Task instructions:
Return an exact transcript of the material below from the line containing "[完整文件示例](http://rele" through its final line, and no other lines.

### Source data

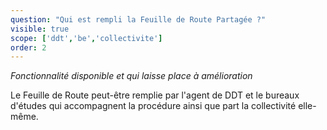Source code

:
 ```yaml
---
question: "Qui est rempli la Feuille de Route Partagée ?"
visible: true
scope: ['ddt','be','collectivite']
order: 2
---
```


*Fonctionnalité disponible et qui laisse place à amélioration*

Le Feuille de Route peut-être remplie par l'agent de DDT et le bureaux d'études qui accompagnent la procédure ainsi que part la collectivité elle-même.
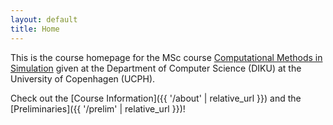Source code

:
 ```yaml
---
layout: default
title: Home
---
```


This is the course homepage for the MSc course <a href="[url]https://kurser.ku.dk/course/ndak12006u">Computational Methods in Simulation</a> given at the Department of Computer Science (DIKU) at the University of Copenhagen (UCPH). 

Check out the [Course Information]({{ '/about' | relative_url }}) and the [Preliminaries]({{ '/prelim' | relative_url }})!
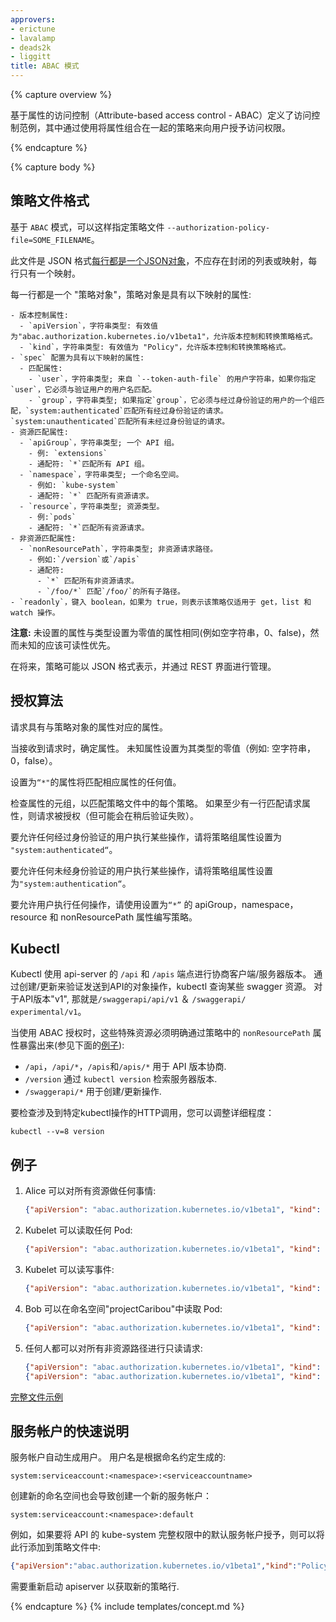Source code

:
 ```yaml
---
approvers:
- erictune
- lavalamp
- deads2k
- liggitt
title: ABAC 模式
---
```


{% capture overview %}

基于属性的访问控制（Attribute-based access control - ABAC）定义了访问控制范例，其中通过使用将属性组合在一起的策略来向用户授予访问权限。

{% endcapture %}

{% capture body %}

## 策略文件格式

基于 `ABAC` 模式，可以这样指定策略文件 `--authorization-policy-file=SOME_FILENAME`。

此文件是 JSON 格式[每行都是一个JSON对象](http://jsonlines.org/)，不应存在封闭的列表或映射，每行只有一个映射。


每一行都是一个 "策略对象"，策略对象是具有以下映射的属性:

    - 版本控制属性:
      - `apiVersion`，字符串类型: 有效值为"abac.authorization.kubernetes.io/v1beta1"，允许版本控制和转换策略格式。
      - `kind`，字符串类型: 有效值为 "Policy"，允许版本控制和转换策略格式。
    - `spec` 配置为具有以下映射的属性:
      - 匹配属性:
        - `user`，字符串类型; 来自 `--token-auth-file` 的用户字符串，如果你指定`user`，它必须与验证用户的用户名匹配。
        - `group`，字符串类型; 如果指定`group`，它必须与经过身份验证的用户的一个组匹配，`system:authenticated`匹配所有经过身份验证的请求。`system:unauthenticated`匹配所有未经过身份验证的请求。
    - 资源匹配属性:
      - `apiGroup`，字符串类型; 一个 API 组。
        - 例: `extensions`
        - 通配符: `*`匹配所有 API 组。
      - `namespace`，字符串类型; 一个命名空间。
        - 例如: `kube-system`
        - 通配符: `*` 匹配所有资源请求。
      - `resource`，字符串类型; 资源类型。
        - 例:`pods`
        - 通配符: `*`匹配所有资源请求。
    - 非资源匹配属性:
      - `nonResourcePath`，字符串类型; 非资源请求路径。
        - 例如:`/version`或`/apis`
        - 通配符:
          - `*` 匹配所有非资源请求。
          - `/foo/*` 匹配`/foo/`的所有子路径。
    - `readonly`，键入 boolean，如果为 true，则表示该策略仅适用于 get，list 和 watch 操作。

**注意:** 未设置的属性与类型设置为零值的属性相同(例如空字符串，0、false)，然而未知的应该可读性优先。


在将来，策略可能以 JSON 格式表示，并通过 REST 界面进行管理。

## 授权算法

请求具有与策略对象的属性对应的属性。

当接收到请求时，确定属性。 未知属性设置为其类型的零值（例如: 空字符串，0，false）。

设置为`“*"`的属性将匹配相应属性的任何值。

检查属性的元组，以匹配策略文件中的每个策略。 如果至少有一行匹配请求属性，则请求被授权（但可能会在稍后验证失败）。

要允许任何经过身份验证的用户执行某些操作，请将策略组属性设置为 `"system:authenticated“`。

要允许任何未经身份验证的用户执行某些操作，请将策略组属性设置为`"system:authentication“`。

要允许用户执行任何操作，请使用设置为`“*”` 的 apiGroup，namespace，resource 和 nonResourcePath 属性编写策略。

## Kubectl

Kubectl 使用 api-server 的 `/api` 和 `/apis` 端点进行协商客户端/服务器版本。 通过创建/更新来验证发送到API的对象操作，kubectl 查询某些 swagger 资源。 对于API版本"v1", 那就是`/swaggerapi/api/v1` ＆ `/swaggerapi/ experimental/v1`。

当使用 ABAC 授权时，这些特殊资源必须明确通过策略中的 `nonResourcePath` 属性暴露出来(参见下面的[例子](#examples)):


* `/api`，`/api/*`，`/apis`和`/apis/*` 用于 API 版本协商.
* `/version` 通过 `kubectl version` 检索服务器版本.
* `/swaggerapi/*` 用于创建/更新操作.

要检查涉及到特定kubectl操作的HTTP调用，您可以调整详细程度：

    kubectl --v=8 version

## 例子

 
 1. Alice 可以对所有资源做任何事情:

    ```json
    {"apiVersion": "abac.authorization.kubernetes.io/v1beta1", "kind": "Policy", "spec": {"user": "alice", "namespace": "*", "resource": "*", "apiGroup": "*"}}
    ```
 
 2. Kubelet 可以读取任何 Pod:

    ```json
    {"apiVersion": "abac.authorization.kubernetes.io/v1beta1", "kind": "Policy", "spec": {"user": "kubelet", "namespace": "*", "resource": "pods", "readonly": true}}
    ```
 
 3. Kubelet 可以读写事件:

    ```json
    {"apiVersion": "abac.authorization.kubernetes.io/v1beta1", "kind": "Policy", "spec": {"user": "kubelet", "namespace": "*", "resource": "events"}}
    ```
 
 4. Bob 可以在命名空间"projectCaribou"中读取 Pod:

    ```json
    {"apiVersion": "abac.authorization.kubernetes.io/v1beta1", "kind": "Policy", "spec": {"user": "bob", "namespace": "projectCaribou", "resource": "pods", "readonly": true}}
    ```
 
 5. 任何人都可以对所有非资源路径进行只读请求:

    ```json
    {"apiVersion": "abac.authorization.kubernetes.io/v1beta1", "kind": "Policy", "spec": {"group": "system:authenticated", "readonly": true, "nonResourcePath": "*"}}
    {"apiVersion": "abac.authorization.kubernetes.io/v1beta1", "kind": "Policy", "spec": {"group": "system:unauthenticated", "readonly": true, "nonResourcePath": "*"}}
    ```

[完整文件示例](http://releases.k8s.io/{{page.githubbranch}}/pkg/auth/authorizer/abac/example_policy_file.jsonl)

## 服务帐户的快速说明

服务帐户自动生成用户。 用户名是根据命名约定生成的:

```shell
system:serviceaccount:<namespace>:<serviceaccountname>
```

创建新的命名空间也会导致创建一个新的服务帐户：

```shell
system:serviceaccount:<namespace>:default
```

例如，如果要将 API 的 kube-system 完整权限中的默认服务帐户授予，则可以将此行添加到策略文件中:

```json
{"apiVersion":"abac.authorization.kubernetes.io/v1beta1","kind":"Policy","spec":{"user":"system:serviceaccount:kube-system:default","namespace":"*","resource":"*","apiGroup":"*"}}
```

需要重新启动 apiserver 以获取新的策略行.

{% endcapture %}
{% include templates/concept.md %}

######

Response to this exercise:
[完整文件示例](http://releases.k8s.io/{{page.githubbranch}}/pkg/auth/authorizer/abac/example_policy_file.jsonl)

## 服务帐户的快速说明

服务帐户自动生成用户。 用户名是根据命名约定生成的:

```shell
system:serviceaccount:<namespace>:<serviceaccountname>
```

创建新的命名空间也会导致创建一个新的服务帐户：

```shell
system:serviceaccount:<namespace>:default
```

例如，如果要将 API 的 kube-system 完整权限中的默认服务帐户授予，则可以将此行添加到策略文件中:

```json
{"apiVersion":"abac.authorization.kubernetes.io/v1beta1","kind":"Policy","spec":{"user":"system:serviceaccount:kube-system:default","namespace":"*","resource":"*","apiGroup":"*"}}
```

需要重新启动 apiserver 以获取新的策略行.

{% endcapture %}
{% include templates/concept.md %}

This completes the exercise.